» PROBLEM DESCRIPTION
Reproduce the listing exactly, keeping every word as it is.

» INFORMATION PROVIDED

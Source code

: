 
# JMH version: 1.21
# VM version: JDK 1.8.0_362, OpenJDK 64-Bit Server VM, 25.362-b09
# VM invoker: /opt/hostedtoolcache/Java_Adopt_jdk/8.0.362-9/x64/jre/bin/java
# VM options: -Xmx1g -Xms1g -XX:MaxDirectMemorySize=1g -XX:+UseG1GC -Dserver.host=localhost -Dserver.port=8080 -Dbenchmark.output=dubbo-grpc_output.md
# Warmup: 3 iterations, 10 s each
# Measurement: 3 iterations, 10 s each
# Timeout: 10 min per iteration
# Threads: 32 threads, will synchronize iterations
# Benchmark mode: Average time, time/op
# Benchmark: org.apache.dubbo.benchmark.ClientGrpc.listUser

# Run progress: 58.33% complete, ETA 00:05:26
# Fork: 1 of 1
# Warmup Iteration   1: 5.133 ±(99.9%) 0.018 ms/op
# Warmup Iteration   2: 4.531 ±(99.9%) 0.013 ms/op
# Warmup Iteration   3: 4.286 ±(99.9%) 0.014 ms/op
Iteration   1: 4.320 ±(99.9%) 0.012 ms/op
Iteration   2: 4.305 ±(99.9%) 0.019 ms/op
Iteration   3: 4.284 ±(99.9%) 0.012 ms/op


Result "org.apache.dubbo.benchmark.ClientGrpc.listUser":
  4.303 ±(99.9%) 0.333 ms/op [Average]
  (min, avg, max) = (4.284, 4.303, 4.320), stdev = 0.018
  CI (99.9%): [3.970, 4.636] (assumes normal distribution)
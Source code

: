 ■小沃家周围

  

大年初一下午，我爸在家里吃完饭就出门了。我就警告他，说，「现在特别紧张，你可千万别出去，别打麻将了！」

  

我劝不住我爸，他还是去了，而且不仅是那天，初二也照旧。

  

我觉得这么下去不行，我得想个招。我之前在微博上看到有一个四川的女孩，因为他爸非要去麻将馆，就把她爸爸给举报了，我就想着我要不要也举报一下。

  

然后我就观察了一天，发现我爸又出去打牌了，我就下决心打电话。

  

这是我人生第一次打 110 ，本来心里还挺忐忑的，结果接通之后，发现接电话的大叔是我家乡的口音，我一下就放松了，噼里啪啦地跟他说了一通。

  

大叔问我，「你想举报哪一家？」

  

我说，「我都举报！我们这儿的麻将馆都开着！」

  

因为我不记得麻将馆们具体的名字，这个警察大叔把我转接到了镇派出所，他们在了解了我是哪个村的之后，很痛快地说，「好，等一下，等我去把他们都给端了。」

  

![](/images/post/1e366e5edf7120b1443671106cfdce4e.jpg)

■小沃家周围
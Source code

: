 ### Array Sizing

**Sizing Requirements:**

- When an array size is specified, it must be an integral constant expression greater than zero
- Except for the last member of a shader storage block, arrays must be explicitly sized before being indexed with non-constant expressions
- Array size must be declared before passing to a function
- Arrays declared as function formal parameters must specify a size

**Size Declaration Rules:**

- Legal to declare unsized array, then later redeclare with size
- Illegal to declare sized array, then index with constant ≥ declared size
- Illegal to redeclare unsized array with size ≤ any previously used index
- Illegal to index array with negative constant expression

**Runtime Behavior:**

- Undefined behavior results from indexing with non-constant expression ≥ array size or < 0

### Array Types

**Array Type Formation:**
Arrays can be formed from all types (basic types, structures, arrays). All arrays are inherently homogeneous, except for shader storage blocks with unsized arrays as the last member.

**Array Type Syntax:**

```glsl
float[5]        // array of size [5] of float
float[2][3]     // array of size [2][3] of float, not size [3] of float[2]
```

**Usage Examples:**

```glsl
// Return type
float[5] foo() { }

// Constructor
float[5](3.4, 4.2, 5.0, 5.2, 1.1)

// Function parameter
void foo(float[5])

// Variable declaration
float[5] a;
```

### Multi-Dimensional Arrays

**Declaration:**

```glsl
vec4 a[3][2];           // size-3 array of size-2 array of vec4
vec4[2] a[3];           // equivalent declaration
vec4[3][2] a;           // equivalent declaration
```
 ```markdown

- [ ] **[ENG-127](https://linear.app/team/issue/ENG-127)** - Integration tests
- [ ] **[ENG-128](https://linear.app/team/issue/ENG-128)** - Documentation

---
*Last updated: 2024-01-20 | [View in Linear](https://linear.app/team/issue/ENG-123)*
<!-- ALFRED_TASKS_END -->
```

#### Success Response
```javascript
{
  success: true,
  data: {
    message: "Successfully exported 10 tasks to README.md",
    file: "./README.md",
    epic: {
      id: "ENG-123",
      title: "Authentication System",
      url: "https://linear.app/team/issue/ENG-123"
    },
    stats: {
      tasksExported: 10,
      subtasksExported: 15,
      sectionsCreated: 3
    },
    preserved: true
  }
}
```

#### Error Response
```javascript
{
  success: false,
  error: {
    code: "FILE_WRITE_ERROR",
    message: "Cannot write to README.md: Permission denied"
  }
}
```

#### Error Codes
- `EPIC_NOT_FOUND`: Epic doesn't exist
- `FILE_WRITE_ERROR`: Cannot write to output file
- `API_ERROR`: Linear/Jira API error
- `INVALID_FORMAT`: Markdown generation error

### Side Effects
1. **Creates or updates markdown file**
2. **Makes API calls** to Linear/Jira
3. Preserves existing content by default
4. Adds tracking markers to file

» TASK OUTPUT
Source code

: 
# JMH version: 1.21
# VM version: JDK 1.8.0_362, OpenJDK 64-Bit Server VM, 25.362-b09
# VM invoker: /opt/hostedtoolcache/Java_Adopt_jdk/8.0.362-9/x64/jre/bin/java
# VM options: -Xmx1g -Xms1g -XX:MaxDirectMemorySize=1g -XX:+UseG1GC -Dserver.host=localhost -Dserver.port=8080 -Dbenchmark.output=dubbo-grpc_output.md
# Warmup: 3 iterations, 10 s each
# Measurement: 3 iterations, 10 s each
# Timeout: 10 min per iteration
# Threads: 32 threads, will synchronize iterations
# Benchmark mode: Average time, time/op
# Benchmark: org.apache.dubbo.benchmark.ClientGrpc.listUser

# Run progress: 58.33% complete, ETA 00:05:26
# Fork: 1 of 1
# Warmup Iteration   1: 5.133 ±(99.9%) 0.018 ms/op
# Warmup Iteration   2: 4.531 ±(99.9%) 0.013 ms/op
# Warmup Iteration   3: 4.286 ±(99.9%) 0.014 ms/op
Iteration   1: 4.320 ±(99.9%) 0.012 ms/op
Iteration   2: 4.305 ±(99.9%) 0.019 ms/op
Iteration   3: 4.284 ±(99.9%) 0.012 ms/op


Result "org.apache.dubbo.benchmark.ClientGrpc.listUser":
  4.303 ±(99.9%) 0.333 ms/op [Average]
  (min, avg, max) = (4.284, 4.303, 4.320), stdev = 0.018
  CI (99.9%): [3.970, 4.636] (assumes normal distribution)
Source code

: ■小沃家周围

  

大年初一下午，我爸在家里吃完饭就出门了。我就警告他，说，「现在特别紧张，你可千万别出去，别打麻将了！」

  

我劝不住我爸，他还是去了，而且不仅是那天，初二也照旧。

  

我觉得这么下去不行，我得想个招。我之前在微博上看到有一个四川的女孩，因为他爸非要去麻将馆，就把她爸爸给举报了，我就想着我要不要也举报一下。

  

然后我就观察了一天，发现我爸又出去打牌了，我就下决心打电话。

  

这是我人生第一次打 110 ，本来心里还挺忐忑的，结果接通之后，发现接电话的大叔是我家乡的口音，我一下就放松了，噼里啪啦地跟他说了一通。

  

大叔问我，「你想举报哪一家？」

  

我说，「我都举报！我们这儿的麻将馆都开着！」

  

因为我不记得麻将馆们具体的名字，这个警察大叔把我转接到了镇派出所，他们在了解了我是哪个村的之后，很痛快地说，「好，等一下，等我去把他们都给端了。」

  

![](/images/post/1e366e5edf7120b1443671106cfdce4e.jpg)

■小沃家周围
Source code

: ### Array Sizing

**Sizing Requirements:**

- When an array size is specified, it must be an integral constant expression greater than zero
- Except for the last member of a shader storage block, arrays must be explicitly sized before being indexed with non-constant expressions
- Array size must be declared before passing to a function
- Arrays declared as function formal parameters must specify a size

**Size Declaration Rules:**

- Legal to declare unsized array, then later redeclare with size
- Illegal to declare sized array, then index with constant ≥ declared size
- Illegal to redeclare unsized array with size ≤ any previously used index
- Illegal to index array with negative constant expression

**Runtime Behavior:**

- Undefined behavior results from indexing with non-constant expression ≥ array size or < 0

### Array Types

**Array Type Formation:**
Arrays can be formed from all types (basic types, structures, arrays). All arrays are inherently homogeneous, except for shader storage blocks with unsized arrays as the last member.

**Array Type Syntax:**

```glsl
float[5]        // array of size [5] of float
float[2][3]     // array of size [2][3] of float, not size [3] of float[2]
```

**Usage Examples:**

```glsl
// Return type
float[5] foo() { }

// Constructor
float[5](3.4, 4.2, 5.0, 5.2, 1.1)

// Function parameter
void foo(float[5])

// Variable declaration
float[5] a;
```

### Multi-Dimensional Arrays

**Declaration:**

```glsl
vec4 a[3][2];           // size-3 array of size-2 array of vec4
vec4[2] a[3];           // equivalent declaration
vec4[3][2] a;           // equivalent declaration
```
 ```markdown

- [ ] **[ENG-127](https://linear.app/team/issue/ENG-127)** - Integration tests
- [ ] **[ENG-128](https://linear.app/team/issue/ENG-128)** - Documentation

---
*Last updated: 2024-01-20 | [View in Linear](https://linear.app/team/issue/ENG-123)*
<!-- ALFRED_TASKS_END -->
```

#### Success Response
```javascript
{
  success: true,
  data: {
    message: "Successfully exported 10 tasks to README.md",
    file: "./README.md",
    epic: {
      id: "ENG-123",
      title: "Authentication System",
      url: "https://linear.app/team/issue/ENG-123"
    },
    stats: {
      tasksExported: 10,
      subtasksExported: 15,
      sectionsCreated: 3
    },
    preserved: true
  }
}
```

#### Error Response
```javascript
{
  success: false,
  error: {
    code: "FILE_WRITE_ERROR",
    message: "Cannot write to README.md: Permission denied"
  }
}
```

#### Error Codes
- `EPIC_NOT_FOUND`: Epic doesn't exist
- `FILE_WRITE_ERROR`: Cannot write to output file
- `API_ERROR`: Linear/Jira API error
- `INVALID_FORMAT`: Markdown generation error

### Side Effects
1. **Creates or updates markdown file**
2. **Makes API calls** to Linear/Jira
3. Preserves existing content by default
4. Adds tracking markers to file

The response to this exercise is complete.